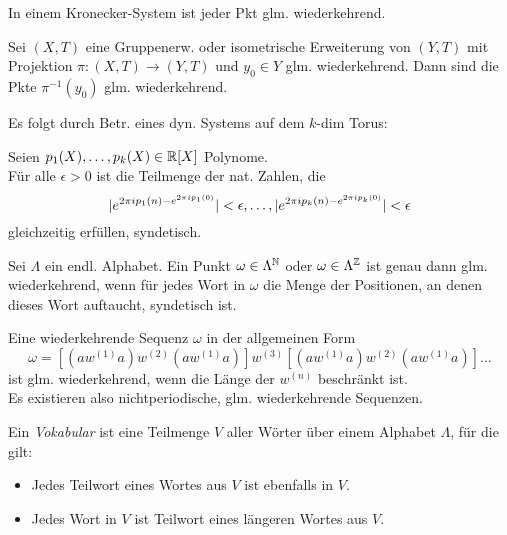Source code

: \documentclass{cheat-sheet}
\begin{document}
\begin{thm}
  In einem Kronecker-System ist jeder Pkt glm. wiederkehrend.
\end{thm}

\begin{thm}
  Sei $(X, T)$ eine Gruppenerw. oder isometrische Erweiterung von $(Y, T)$ mit Projektion $\pi : (X, T) \to (Y, T)$ und $y_0 \in Y$ glm. wiederkehrend.
  Dann sind die Pkte $\pi^{-1}(y_0)$ glm. wiederkehrend.
\end{thm}

\begin{bem}
  Es folgt durch Betr. eines dyn. Systems auf dem $k$-dim Torus:
\end{bem}

\begin{thm}
  Seien $p_1(X), \ldots, p_k(X) \in \mathbb{R}[X]$ Polynome. \\
  Für alle $\epsilon > 0$ ist die Teilmenge der nat. Zahlen, die
  \[
    \lvert e^{2 \pi i p_1(n) - e^{2 \pi i p_1(0)}}\rvert < \epsilon, \ldots,
    \lvert e^{2 \pi i p_k(n) - e^{2 \pi i p_k(0)}}\rvert < \epsilon
  \]
  gleichzeitig erfüllen, syndetisch.
\end{thm}


\begin{prop}
  Sei $\Lambda$ ein endl. Alphabet. Ein Punkt $\omega \in \Lambda^{\mathbb{N}}$ oder $\omega \in \Lambda^{\mathbb{Z}}$ ist genau dann glm. wiederkehrend, wenn für jedes Wort in $\omega$ die Menge der Positionen, an denen dieses Wort auftaucht, syndetisch ist.
\end{prop}

\begin{bem}
  Eine wiederkehrende Sequenz $\omega$ in der allgemeinen Form
  \[ \omega = [(aw^{(1)}a)w^{(2)}(aw^{(1)}a)]w^{(3)}[(aw^{(1)}a)w^{(2)}(aw^{(1)}a)]\ldots \]
  ist glm. wiederkehrend, wenn die Länge der $w^{(n)}$ beschränkt ist. \\
  Es existieren also nichtperiodische, glm. wiederkehrende Sequenzen.
\end{bem}

\begin{defn}
  Ein \emph{Vokabular} ist eine Teilmenge $V$ aller Wörter über einem Alphabet $\Lambda$, für die gilt:
  \begin{itemize}
    \item Jedes Teilwort eines Wortes aus $V$ ist ebenfalls in $V$.
    \item Jedes Wort in $V$ ist Teilwort eines längeren Wortes aus $V$.
  \end{itemize}
\end{defn}
\end{document}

*Your objective*:
Restate the final lines of the listing above word for word, beginning at the line that contains "gleichzeitig erfüllen, syndetisch.".

*Solution for this task*:
  gleichzeitig erfüllen, syndetisch.
\end{thm}


\begin{prop}
  Sei $\Lambda$ ein endl. Alphabet. Ein Punkt $\omega \in \Lambda^{\mathbb{N}}$ oder $\omega \in \Lambda^{\mathbb{Z}}$ ist genau dann glm. wiederkehrend, wenn für jedes Wort in $\omega$ die Menge der Positionen, an denen dieses Wort auftaucht, syndetisch ist.
\end{prop}

\begin{bem}
  Eine wiederkehrende Sequenz $\omega$ in der allgemeinen Form
  \[ \omega = [(aw^{(1)}a)w^{(2)}(aw^{(1)}a)]w^{(3)}[(aw^{(1)}a)w^{(2)}(aw^{(1)}a)]\ldots \]
  ist glm. wiederkehrend, wenn die Länge der $w^{(n)}$ beschränkt ist. \\
  Es existieren also nichtperiodische, glm. wiederkehrende Sequenzen.
\end{bem}

\begin{defn}
  Ein \emph{Vokabular} ist eine Teilmenge $V$ aller Wörter über einem Alphabet $\Lambda$, für die gilt:
  \begin{itemize}
    \item Jedes Teilwort eines Wortes aus $V$ ist ebenfalls in $V$.
    \item Jedes Wort in $V$ ist Teilwort eines längeren Wortes aus $V$.
  \end{itemize}
\end{defn}
\end{document}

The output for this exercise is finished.